··· Exercise data ···
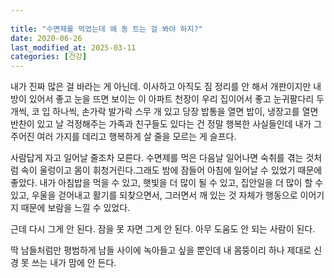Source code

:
 ```yaml
---
 
title: "수면제를 먹었는데 왜 동 트는 걸 봐야 하지?"
date: 2020-06-26
last_modified_at: 2025-03-11
categories: [건강]
---
```


내가 진짜 많은 걸 바라는 게 아닌데. 이사하고 아직도 짐 정리를 안 해서 개판이지만 내 방이 있어서 좋고 눈을 뜨면 보이는 이 아파트 천장이 우리 집이어서 좋고 눈귀팔다리 두개씩, 코 입 하나씩, 손가락 발가락 스무 개 있고 당장 밥통을 열면 밥이, 냉장고를 열면 반찬이 있고 날 걱정해주는 가족과 친구들도 있다는 건 정말 행복한 사실들인데 내가 그 주어진 여러 가지를 데리고 행복하게 살 줄을 모르는 게 슬프다.

사람답게 자고 일어날 줄조차 모른다. 수면제를 먹은 다음날 일어나면 숙취를 겪는 것처럼 속이 울렁이고 몸이 휘청거린다.그래도 밤에 잠들어 아침에 일어날 수 있었기 때문에 좋았다. 내가 아침밥을 먹을 수 있고, 햇빛을 더 많이 될 수 있고, 집안일을 더 많이 할 수 있고, 우울을 걷어내고 활기를 되찾으면서, 그러면서 깨 있는 것 자체가 행동으로 이어기지 때문에 보람을 느낄 수 있었다.

근데 다시 그게 안 된다. 잠을 못 자면 그게 안 된다. 아무 도움도 안 되는 사람이 된다.

딱 남들처럼만 평범하게 남들 사이에 녹아들고 싶을 뿐인데 내 몸뚱이리 하나 제대로 신경 못 쓰는 내가 맘에 안 든다.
···
● What is expected
Copy each line above holding "수면제를".

● Response area
title: "수면제를 먹었는데 왜 동 트는 걸 봐야 하지?"
사람답게 자고 일어날 줄조차 모른다. 수면제를 먹은 다음날 일어나면 숙취를 겪는 것처럼 속이 울렁이고 몸이 휘청거린다.그래도 밤에 잠들어 아침에 일어날 수 있었기 때문에 좋았다. 내가 아침밥을 먹을 수 있고, 햇빛을 더 많이 될 수 있고, 집안일을 더 많이 할 수 있고, 우울을 걷어내고 활기를 되찾으면서, 그러면서 깨 있는 것 자체가 행동으로 이어기지 때문에 보람을 느낄 수 있었다.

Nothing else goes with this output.